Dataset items
§

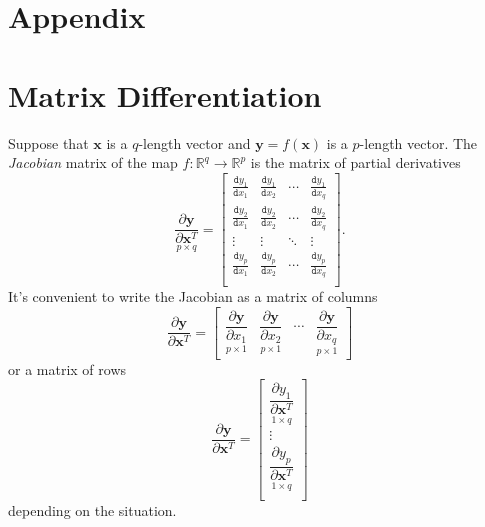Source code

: \documentclass[graybox,envcountchap]{svmono}
\newcommand{\xf}{\mathbf{x}}
\newcommand{\yf}{\mathbf{y}}
\newcommand{\tx}{\texttt}
\begin{document}
\section{Appendix}

\section{Matrix Differentiation}
Suppose that $\xf$ is a $q$-length vector and $\yf = f(\xf)$ is a $p$-length vector.  The \emph{Jacobian} matrix of the map $f:\mathbb{R}^q \rightarrow\mathbb{R}^p$ is the matrix of partial derivatives 
\begin{equation}
\underset{p \times q} {\dfrac{ \partial \yf}{ \partial \xf^T}}  = \left[
 \begin{array}{cccc}
  \frac{\tx{d} y_1}{\tx{d}x_1} & \frac{\tx{d} y_1}{\tx{d}x_2} & \cdots & \frac{\tx{d} y_1}{\tx{d}x_q} \\
  \frac{\tx{d} y_2}{\tx{d}x_1} & \frac{\tx{d} y_2}{\tx{d}x_2} & \cdots & \frac{\tx{d} y_2}{\tx{d}x_q} \\
   \vdots &\vdots &  \ddots & \vdots \\
  \frac{\tx{d} y_p}{\tx{d}x_1}& \frac{\tx{d} y_p}{\tx{d}x_2}  & \cdots & \frac{\tx{d} y_p}{\tx{d}x_q} \\
 \end{array} \right].
\end{equation}
It's convenient to write the Jacobian as a matrix of columns
\begin{equation}
 \dfrac{ \partial \yf}{ \partial \xf^T}  = \left[
 \begin{array}{cccc}
  \underset{p \times 1}{\dfrac{\partial \yf }{\partial x_1}} & \underset{p \times 1}{\dfrac{\partial \yf}{\partial x_2}} & \cdots & \underset{p \times 1}{\dfrac{\partial \yf}{\partial x_q}} 
 \end{array} \right]
\end{equation}
or a matrix of rows
\begin{equation}
 \dfrac{ \partial \yf}{ \partial \xf^T}  = \left[
 \begin{array}{c}
  \underset{1 \times q}{\dfrac{\partial y_{ 1}}{\partial \xf^T}} \\
  \vdots \\
  \underset{1 \times q}{\dfrac{\partial y_p}{\partial \xf^T} }\\
 \end{array} \right]
\end{equation}
depending on the situation. 
\end{document}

§

PROBLEM DETAILS
Check the entries above line by line and return each one containing the word "underset".

THE COMPLETED TASK
\underset{p \times q} {\dfrac{ \partial \yf}{ \partial \xf^T}}  = \left[
  \underset{p \times 1}{\dfrac{\partial \yf }{\partial x_1}} & \underset{p \times 1}{\dfrac{\partial \yf}{\partial x_2}} & \cdots & \underset{p \times 1}{\dfrac{\partial \yf}{\partial x_q}} 
  \underset{1 \times q}{\dfrac{\partial y_{ 1}}{\partial \xf^T}} \\
  \underset{1 \times q}{\dfrac{\partial y_p}{\partial \xf^T} }\\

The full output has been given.